Gietz R Daniel, Schiestl Robert H
Department of Biochemistry and Medical Genetics, University of Manitoba, T250-770 Bannatyne Ave., Winnipeg, Manitoba R3E 0W3, Canada.
Nat Protoc. 2007;2(1):1-4. doi: 10.1038/nprot.2007.17.

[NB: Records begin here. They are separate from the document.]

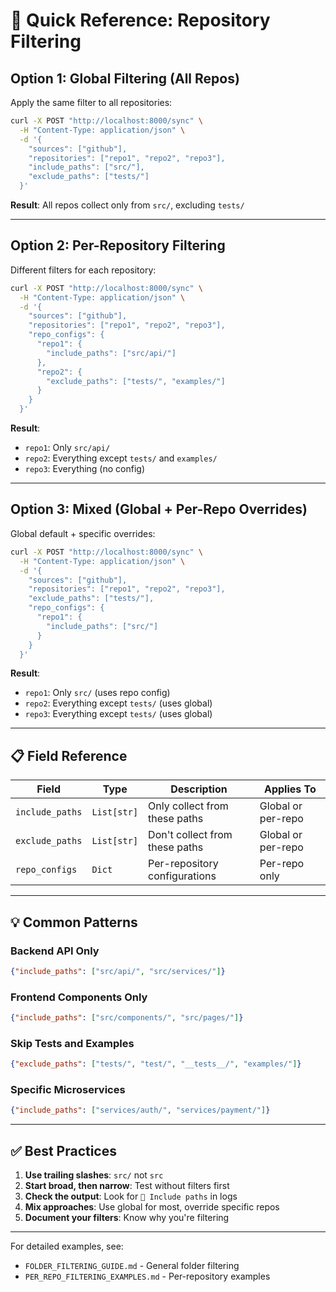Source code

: # 🚀 Quick Reference: Repository Filtering

## Option 1: Global Filtering (All Repos)

Apply the same filter to all repositories:

```bash
curl -X POST "http://localhost:8000/sync" \
  -H "Content-Type: application/json" \
  -d '{
    "sources": ["github"],
    "repositories": ["repo1", "repo2", "repo3"],
    "include_paths": ["src/"],
    "exclude_paths": ["tests/"]
  }'
```

**Result**: All repos collect only from `src/`, excluding `tests/`

---

## Option 2: Per-Repository Filtering

Different filters for each repository:

```bash
curl -X POST "http://localhost:8000/sync" \
  -H "Content-Type: application/json" \
  -d '{
    "sources": ["github"],
    "repositories": ["repo1", "repo2", "repo3"],
    "repo_configs": {
      "repo1": {
        "include_paths": ["src/api/"]
      },
      "repo2": {
        "exclude_paths": ["tests/", "examples/"]
      }
    }
  }'
```

**Result**:
- `repo1`: Only `src/api/`
- `repo2`: Everything except `tests/` and `examples/`
- `repo3`: Everything (no config)

---

## Option 3: Mixed (Global + Per-Repo Overrides)

Global default + specific overrides:

```bash
curl -X POST "http://localhost:8000/sync" \
  -H "Content-Type: application/json" \
  -d '{
    "sources": ["github"],
    "repositories": ["repo1", "repo2", "repo3"],
    "exclude_paths": ["tests/"],
    "repo_configs": {
      "repo1": {
        "include_paths": ["src/"]
      }
    }
  }'
```

**Result**:
- `repo1`: Only `src/` (uses repo config)
- `repo2`: Everything except `tests/` (uses global)
- `repo3`: Everything except `tests/` (uses global)

---

## 📋 Field Reference

| Field | Type | Description | Applies To |
|-------|------|-------------|------------|
| `include_paths` | `List[str]` | Only collect from these paths | Global or per-repo |
| `exclude_paths` | `List[str]` | Don't collect from these paths | Global or per-repo |
| `repo_configs` | `Dict` | Per-repository configurations | Per-repo only |

---

## 💡 Common Patterns

### Backend API Only
```json
{"include_paths": ["src/api/", "src/services/"]}
```

### Frontend Components Only
```json
{"include_paths": ["src/components/", "src/pages/"]}
```

### Skip Tests and Examples
```json
{"exclude_paths": ["tests/", "test/", "__tests__/", "examples/"]}
```

### Specific Microservices
```json
{"include_paths": ["services/auth/", "services/payment/"]}
```

---

## ✅ Best Practices

1. **Use trailing slashes**: `src/` not `src`
2. **Start broad, then narrow**: Test without filters first
3. **Check the output**: Look for `📁 Include paths` in logs
4. **Mix approaches**: Use global for most, override specific repos
5. **Document your filters**: Know why you're filtering

---

For detailed examples, see:
- `FOLDER_FILTERING_GUIDE.md` - General folder filtering
- `PER_REPO_FILTERING_EXAMPLES.md` - Per-repository examples

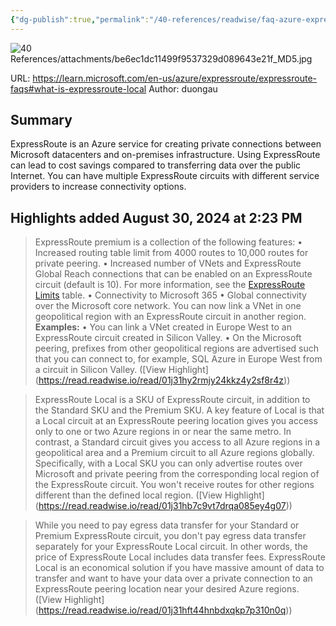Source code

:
 ```yaml
---
{"dg-publish":true,"permalink":"/40-references/readwise/faq-azure-express-route/","tags":["rw/articles"]}
---
```


![40 References/attachments/be6ec1dc11499f9537329d089643e21f_MD5.jpg](/img/user/40%20References/attachments/be6ec1dc11499f9537329d089643e21f_MD5.jpg)
  
URL: https://learn.microsoft.com/en-us/azure/expressroute/expressroute-faqs#what-is-expressroute-local
Author: duongau

## Summary

ExpressRoute is an Azure service for creating private connections between Microsoft datacenters and on-premises infrastructure. Using ExpressRoute can lead to cost savings compared to transferring data over the public Internet. You can have multiple ExpressRoute circuits with different service providers to increase connectivity options.

## Highlights added August 30, 2024 at 2:23 PM
>ExpressRoute premium is a collection of the following features:
>• Increased routing table limit from 4000 routes to 10,000 routes for private peering.
>• Increased number of VNets and ExpressRoute Global Reach connections that can be enabled on an ExpressRoute circuit (default is 10). For more information, see the [ExpressRoute Limits](https://learn.microsoft.com/en-us/azure/expressroute/expressroute-faqs#limits) table.
>• Connectivity to Microsoft 365
>• Global connectivity over the Microsoft core network. You can now link a VNet in one geopolitical region with an ExpressRoute circuit in another region. 
>**Examples:**
>• You can link a VNet created in Europe West to an ExpressRoute circuit created in Silicon Valley.
>• On the Microsoft peering, prefixes from other geopolitical regions are advertised such that you can connect to, for example, SQL Azure in Europe West from a circuit in Silicon Valley. ([View Highlight] (https://read.readwise.io/read/01j31hy2rmjy24kkz4y2sf8r4z))


>ExpressRoute Local is a SKU of ExpressRoute circuit, in addition to the Standard SKU and the Premium SKU. A key feature of Local is that a Local circuit at an ExpressRoute peering location gives you access only to one or two Azure regions in or near the same metro. In contrast, a Standard circuit gives you access to all Azure regions in a geopolitical area and a Premium circuit to all Azure regions globally. Specifically, with a Local SKU you can only advertise routes over Microsoft and private peering from the corresponding local region of the ExpressRoute circuit. You won't receive routes for other regions different than the defined local region. ([View Highlight] (https://read.readwise.io/read/01j31hb7c9vt7drqa085ey4g07))


>While you need to pay egress data transfer for your Standard or Premium ExpressRoute circuit, you don't pay egress data transfer separately for your ExpressRoute Local circuit. In other words, the price of ExpressRoute Local includes data transfer fees. ExpressRoute Local is an economical solution if you have massive amount of data to transfer and want to have your data over a private connection to an ExpressRoute peering location near your desired Azure regions. ([View Highlight] (https://read.readwise.io/read/01j31hft44hnbdxqkp7p310n0q))


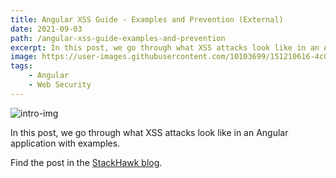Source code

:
 ```yaml
---
title: Angular XSS Guide - Examples and Prevention (External)
date: 2021-09-03
path: /angular-xss-guide-examples-and-prevention
excerpt: In this post, we go through what XSS attacks look like in an Angular application with examples.
image: https://user-images.githubusercontent.com/10103699/151210616-4c0982f8-38b7-4d19-852d-f7bd51901f94.png
tags: 
    - Angular
    - Web Security
---
```

![intro-img](https://user-images.githubusercontent.com/10103699/151210616-4c0982f8-38b7-4d19-852d-f7bd51901f94.png)

In this post, we go through what XSS attacks look like in an Angular application with examples.

Find the post in the [StackHawk blog](https://www.stackhawk.com/blog/angular-xss-guide-examples-and-prevention/).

Here we describe a protocol for the production of frozen competent yeast cells that can be transformed with high efficiency using the lithium acetate/single-stranded carrier DNA/PEG method. This protocol allows the production of highly competent yeast cells that can be frozen and used at a later date and is especially useful for laboratories using one or two strains repeatedly. The production of yeast cells for freezing takes only approximately 30 min, once the yeast culture has grown up. Transformation with frozen competent yeast cells will take approximately 30 min, depending on the heat shock used.
在此,我们描述了一种制备冷冻感受态酵母细胞的方法,该方法可使用醋酸锂/单链载体DNA/聚乙二醇法进行高效转化。此方法能够制备出可冷冻并在日后使用的高感受态酵母细胞,对于反复使用一两种菌株的实验室尤为有用。一旦酵母培养物生长起来,制备用于冷冻的酵母细胞仅需约30分钟。使用冷冻感受态酵母细胞进行转化,根据所采用的热激条件不同,大约需要30分钟。